Central bank President Alexandre Tombini’s Wednesday announcement that the inflation rate would remain raised was in opposition to the bank’s prediction three months earlier that inflation would diminish to 7.9 percent by the end of the year. Tombini still maintains that the inflation rate will taper off to the targeted 4.5 percent in 2016.
The quarterly report published on Wednesday comes at a difficult time for President Dilma Rousseff, whose approval ratings currently stand at a record-low of 10 percent. Dozens of members of her Workers’ Party have been charged over their alleged role in the influence-peddling corruption scheme at Petrobras, which Rousseff chaired between 2003 and 2010. Even former President Luiz Inácio Lula da Silva distanced himself from Rousseff, his successor, when he criticized the current state of the Worker’s Party during a speech.
On Monday, the Brazilian president arrives in New York as part of a three-day visit to the United States to lure investment to her country. According to Reuters, however, it will be difficult for Rousseff to “convince Wall Street” that her weakened government is capable of pulling Brazil out of its stagnation and return to its former economic success.
Headlines from the Western Hemisphere
- The U.S. Embassy in Mexico reported the hijacking of a truck that was carrying a shipment of border crossing cards in northern Mexico.
- Mexico has more investment projects under negotiation with Cuba than any other Latin American country, according to a Reuters interview with ProMexico, a Mexican government agency promoting foreign trade.
- The Caribbean is experiencing its worst drought in five years according to an AP report, forcing countries in the region to adopt drastic water-conservation measures.
- According to a Huffington Post report, 60,000 of the approximately 200,000 people made stateless by recent changes to citizenship rights in the Dominican Republic are children or teenagers, most of whom will be unable to enroll in school next semester due to lack of documentation.
- Panama’s former dictator Manuel Noriega asked for forgiveness for military actions during his presidency that lead to the 1989 U.S. invasion of Panama, in an interview with television network Telemetro.
- A Human Rights Watch report released Wednesday claims that top Colombian generals and colonels were aware of and may have furthered the widespread extrajudicial killings of civilians between 2002 and 2008, known as the “false positives” scandal.

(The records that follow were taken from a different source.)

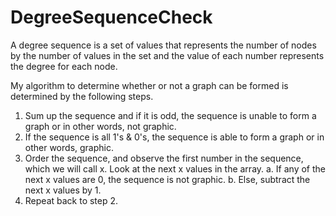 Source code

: # DegreeSequenceCheck
A degree sequence is a set of values that represents the number of nodes by the number of values in the set and the value of each number represents the degree for each node.

My algorithm to determine whether or not a graph can be formed is determined by the following steps.

1. Sum up the sequence and if it is odd, the sequence is unable to form a graph or in other words, not graphic.
2. If the sequence is all 1's & 0's, the sequence is able to form a graph or in other words, graphic.
3. Order the sequence, and observe the first number in the sequence, which we will call x. Look at the next x values in the array.
  a. If any of the next x values are 0, the sequence is not graphic.
  b. Else, subtract the next x values by 1.
4. Repeat back to step 2.
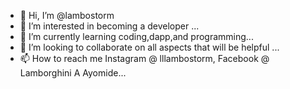 - 👋 Hi, I’m @lambostorm
- 👀 I’m interested in becoming a developer ...
- 🌱 I’m currently learning coding,dapp,and programming...
- 💞️ I’m looking to collaborate on all aspects that will be helpful ...
- 📫 How to reach me Instagram @ lllambostorm, Facebook @ Lamborghini A Ayomide...

<!---
lambostorm/lambostorm is a ✨ special ✨ repository because its `README.md` (this file) appears on your GitHub profile.
You can click the Preview link to take a look at your changes.
--->
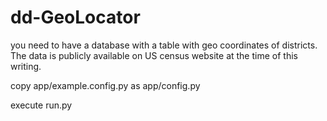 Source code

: # dd-GeoLocator

you need to have a database with a table with geo coordinates of districts. The data is publicly available on US census website at the time of this writing.

copy app/example.config.py as app/config.py

execute run.py

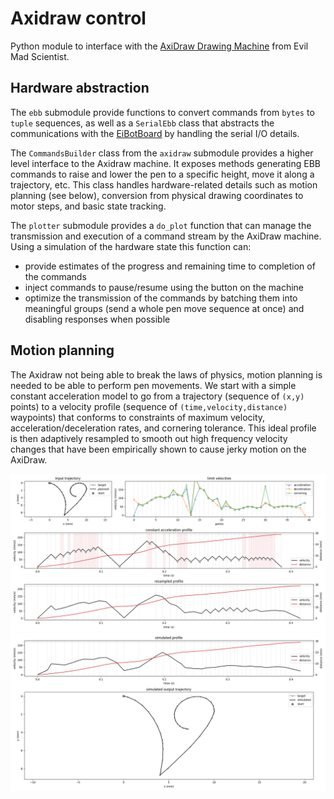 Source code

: # Axidraw control

Python module to interface with the [AxiDraw Drawing Machine](https://www.axidraw.com/) from Evil Mad Scientist.


## Hardware abstraction

The `ebb` submodule provide functions to convert commands from `bytes` to `tuple` sequences,
as well as a `SerialEbb` class that abstracts the communications with the [EiBotBoard](http://evil-mad.github.io/EggBot/ebb.html)
by handling the serial I/O details.

The `CommandsBuilder` class from the `axidraw` submodule provides a higher level interface to the Axidraw machine.
It exposes methods generating EBB commands to raise and lower the pen to a specific height, move it along a trajectory, etc.
This class handles hardware-related details such as
motion planning (see below),
conversion from physical drawing coordinates to motor steps,
and basic state tracking.

The `plotter` submodule provides a `do_plot` function that can manage the transmission and execution of a command stream by the AxiDraw machine.
Using a simulation of the hardware state this function can:
- provide estimates of the progress and remaining time to completion of the commands
- inject commands to pause/resume using the button on the machine
- optimize the transmission of the commands by batching them into meaningful groups (send a whole pen move sequence at once) and disabling responses when possible


## Motion planning

The Axidraw not being able to break the laws of physics, motion planning is needed to be able to perform pen movements.
We start with a simple constant acceleration model to go from a trajectory (sequence of `(x,y)` points)
to a velocity profile (sequence of `(time,velocity,distance)` waypoints) that conforms to constraints of maximum velocity, acceleration/deceleration rates, and cornering tolerance.
This ideal profile is then adaptively resampled to smooth out high frequency velocity changes that have been empirically shown to cause jerky motion on the AxiDraw.

![sample velocity profile planning](examples/example1-planning.png)
![sample velocity profile simulation](examples/example1-simulation.png)


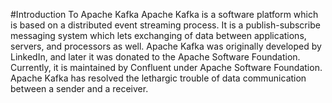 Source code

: #Introduction To Apache Kafka
Apache Kafka is a software platform which is based on a distributed event streaming process. It is a publish-subscribe messaging system which lets exchanging of data between applications, servers, and processors as well. Apache Kafka was originally developed by LinkedIn, and later it was donated to the Apache Software Foundation. Currently, it is maintained by Confluent under Apache Software Foundation. Apache Kafka has resolved the lethargic trouble of data communication between a sender and a receiver.
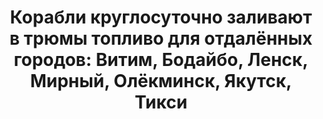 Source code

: ---
title: 'Корабли круглосуточно заливают в трюмы топливо для отдалённых городов: Витим, Бодайбо, Ленск, Мирный, Олёкминск, Якутск, Тикси'
location: 'Река Лена, город Усть-Кут'

tags: [all, 2016]
category: as-the-first-settlers
--- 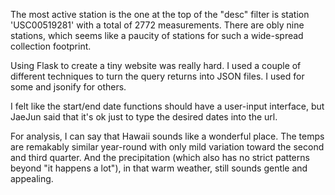 The most active station is the one at the top of the "desc" filter is station 'USC00519281' with a total of 2772 measurements. There are obly nine stations, which seems like a paucity of stations for such a wide-spread collection footprint. 

Using Flask to create a tiny website was really hard. I used a couple of different techniques to turn the query returns into JSON files. I used <dumps> for some and jsonify for others. 

I felt like the start/end date functions should have a user-input interface, but JaeJun said that it's ok just to type the desired dates into the url. 

For analysis, I can say that Hawaii sounds like a wonderful place. The temps are remakably similar year-round with only mild variation toward the second and third quarter. And the precipitation (which also has no strict patterns beyond "it happens a lot"), in that warm weather, still sounds gentle and appealing. 
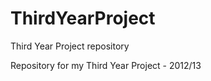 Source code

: ThirdYearProject
================

Third Year Project repository

Repository for my Third Year Project - 2012/13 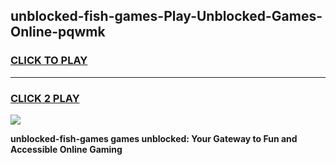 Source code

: 
## unblocked-fish-games-Play-Unblocked-Games-Online-pqwmk
<h3>
<a href="https://premium76.site?title=unblocked-fish-games&ref=24A">CLICK TO PLAY</a></h3>
<hr>

<h3>
<a href="https://premium76.site?title=unblocked-fish-games&ref=24A">CLICK 2 PLAY</a>
  
</h3>

<a href="https://premium76.site?title=unblocked-fish-games&ref=24A"><img src="https://clearcache.store/games.png"></a>


**unblocked-fish-games games unblocked: Your Gateway to Fun and Accessible Online Gaming**
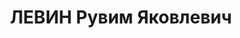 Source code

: ---
title: ЛЕВИН Рувим Яковлевич
description: "Род. в 1898, Могилевская губ., мест. Крупки, еврей, обр.: высшее, член\
  \ ВКП(б). Проживал: Москва, Покровский бул., д. 14/5, кв. 3. Зам. наркома финансов\
  \ СССР. \n  Арестован 31.07.1937. Обв. в участии в антисоветской террористической\
  \ организации. Приговор: ВК ВС СССР, 29.10.1937 – ВМН. Расстрелян 30.10.1937, г.Москва.\
  \ \n  Реабилитирован ВК ВС СССР 07.04.1956"
--- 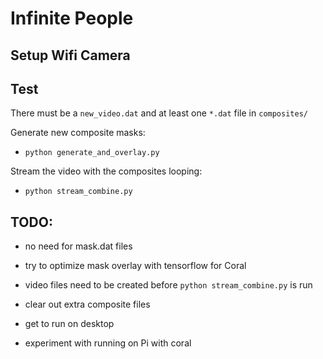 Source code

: # Infinite People

## Setup Wifi Camera


## Test

There must be a `new_video.dat` and at least one `*.dat` file in `composites/`

Generate new composite masks:
- `python generate_and_overlay.py`

Stream the video with the composites looping:
- `python stream_combine.py`


## TODO:

- no need for mask.dat files
- try to optimize mask overlay with tensorflow for Coral
- video files need to be created before `python stream_combine.py` is run
- clear out extra composite files

- get to run on desktop
- experiment with running on Pi with coral
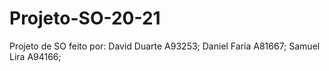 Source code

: # Projeto-SO-20-21
Projeto de SO feito por: David Duarte A93253; Daniel Faria A81667; Samuel Lira A94166;

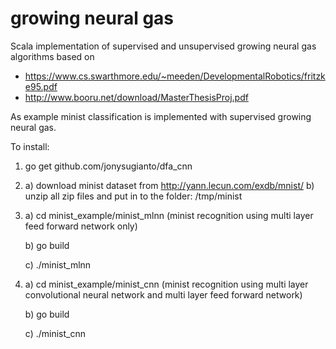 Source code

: # growing neural gas

Scala implementation of supervised and unsupervised growing neural gas algorithms based on
- https://www.cs.swarthmore.edu/~meeden/DevelopmentalRobotics/fritzke95.pdf
- http://www.booru.net/download/MasterThesisProj.pdf

As example minist classification is implemented with supervised growing neural gas.

To install:

1. go get github.com/jonysugianto/dfa_cnn

2. a) download minist dataset from http://yann.lecun.com/exdb/mnist/
   b) unzip all zip files and put in to the folder: /tmp/minist

3. a) cd minist_example/minist_mlnn (minist recognition using multi layer feed forward network only)

   b) go build

   c) ./minist_mlnn

4. a) cd minist_example/minist_cnn (minist recognition using multi layer convolutional neural network
                                   and multi layer feed forward network)

   b) go build

   c) ./minist_cnn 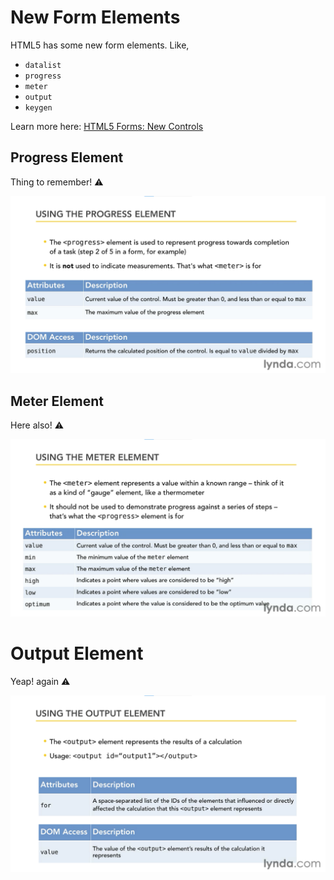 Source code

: # New Form Elements

HTML5 has some new form elements. Like,
- `datalist`
- `progress`
- `meter`
- `output`
- `keygen`

Learn more here: [HTML5 Forms: New Controls](https://www.sitepoint.com/html5-forms-new-controls/)

## Progress Element

Thing to remember! ⚠

![Using the progress element](img/progress_element.png)


## Meter Element

Here also! ⚠

![Using the meter element](img/meter_element.png)


# Output Element

Yeap! again ⚠

![Using the output element](img/output_element.png)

- Venezuelan authorities freed two student activists on Wednesday who had been in prison since last year’s anti-government demonstrations.
- Police in Brazil said Wednesday that they intercepted a note from Marcelo Odebrecht, the CEO of Brazil’s biggest construction company, asking his lawyer to destroy his email correspondence after he was arrested Friday on corruption charges.
- Brazilian indigenous leader Ademir Kaba Manduruku accused his country’s government of violating both international law and its own constitution by moving forward with the construction of the controversial Belo Monte dam, when he spoke at the 29th United Nations Human Rights Council in Geneva.